Write the listing out again word for word, leaving each picture behind.

Available records Start Marker

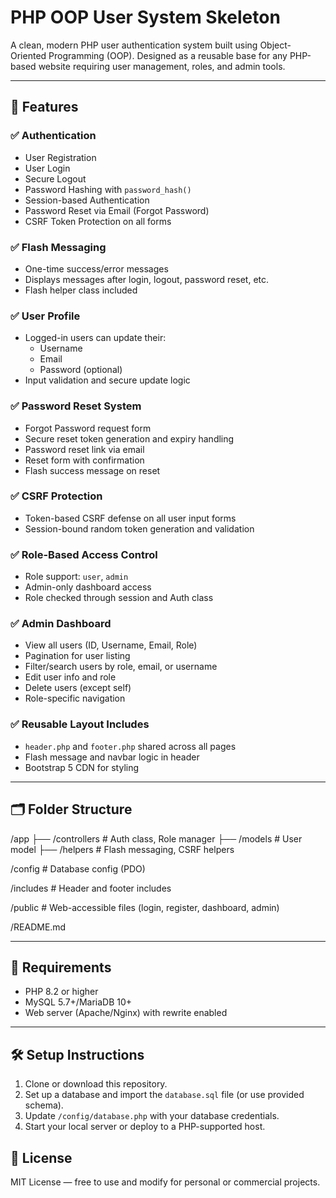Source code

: # PHP OOP User System Skeleton

A clean, modern PHP user authentication system built using Object-Oriented Programming (OOP). Designed as a reusable base for any PHP-based website requiring user management, roles, and admin tools.

---

## 🚀 Features

### ✅ Authentication

- User Registration
- User Login
- Secure Logout
- Password Hashing with `password_hash()`
- Session-based Authentication
- Password Reset via Email (Forgot Password)
- CSRF Token Protection on all forms

### ✅ Flash Messaging

- One-time success/error messages
- Displays messages after login, logout, password reset, etc.
- Flash helper class included

### ✅ User Profile

- Logged-in users can update their:
    - Username
    - Email
    - Password (optional)
- Input validation and secure update logic

### ✅ Password Reset System

- Forgot Password request form
- Secure reset token generation and expiry handling
- Password reset link via email
- Reset form with confirmation
- Flash success message on reset

### ✅ CSRF Protection

- Token-based CSRF defense on all user input forms
- Session-bound random token generation and validation

### ✅ Role-Based Access Control

- Role support: `user`, `admin`
- Admin-only dashboard access
- Role checked through session and Auth class

### ✅ Admin Dashboard

- View all users (ID, Username, Email, Role)
- Pagination for user listing
- Filter/search users by role, email, or username
- Edit user info and role
- Delete users (except self)
- Role-specific navigation

### ✅ Reusable Layout Includes

- `header.php` and `footer.php` shared across all pages
- Flash message and navbar logic in header
- Bootstrap 5 CDN for styling

---

## 🗂️ Folder Structure

/app
├── /controllers # Auth class, Role manager
├── /models # User model
├── /helpers # Flash messaging, CSRF helpers

/config # Database config (PDO)

/includes # Header and footer includes

/public # Web-accessible files (login, register, dashboard, admin)

/README.md

---

## 🧠 Requirements

- PHP 8.2 or higher
- MySQL 5.7+/MariaDB 10+
- Web server (Apache/Nginx) with rewrite enabled

---

## 🛠 Setup Instructions

1. Clone or download this repository.
2. Set up a database and import the `database.sql` file (or use provided schema).
3. Update `/config/database.php` with your database credentials.
4. Start your local server or deploy to a PHP-supported host.

## 📄 License

MIT License — free to use and modify for personal or commercial projects.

Available records End Marker

Response below:
Source code

: # PHP OOP User System Skeleton

A clean, modern PHP user authentication system built using Object-Oriented Programming (OOP). Designed as a reusable base for any PHP-based website requiring user management, roles, and admin tools.

---

## 🚀 Features

### ✅ Authentication

- User Registration
- User Login
- Secure Logout
- Password Hashing with `password_hash()`
- Session-based Authentication
- Password Reset via Email (Forgot Password)
- CSRF Token Protection on all forms

### ✅ Flash Messaging

- One-time success/error messages
- Displays messages after login, logout, password reset, etc.
- Flash helper class included

### ✅ User Profile

- Logged-in users can update their:
    - Username
    - Email
    - Password (optional)
- Input validation and secure update logic

### ✅ Password Reset System

- Forgot Password request form
- Secure reset token generation and expiry handling
- Password reset link via email
- Reset form with confirmation
- Flash success message on reset

### ✅ CSRF Protection

- Token-based CSRF defense on all user input forms
- Session-bound random token generation and validation

### ✅ Role-Based Access Control

- Role support: `user`, `admin`
- Admin-only dashboard access
- Role checked through session and Auth class

### ✅ Admin Dashboard

- View all users (ID, Username, Email, Role)
- Pagination for user listing
- Filter/search users by role, email, or username
- Edit user info and role
- Delete users (except self)
- Role-specific navigation

### ✅ Reusable Layout Includes

- `header.php` and `footer.php` shared across all pages
- Flash message and navbar logic in header
- Bootstrap 5 CDN for styling

---

## 🗂️ Folder Structure

/app
├── /controllers # Auth class, Role manager
├── /models # User model
├── /helpers # Flash messaging, CSRF helpers

/config # Database config (PDO)

/includes # Header and footer includes

/public # Web-accessible files (login, register, dashboard, admin)

/README.md

---

## 🧠 Requirements

- PHP 8.2 or higher
- MySQL 5.7+/MariaDB 10+
- Web server (Apache/Nginx) with rewrite enabled

---

## 🛠 Setup Instructions

1. Clone or download this repository.
2. Set up a database and import the `database.sql` file (or use provided schema).
3. Update `/config/database.php` with your database credentials.
4. Start your local server or deploy to a PHP-supported host.

## 📄 License

MIT License — free to use and modify for personal or commercial projects.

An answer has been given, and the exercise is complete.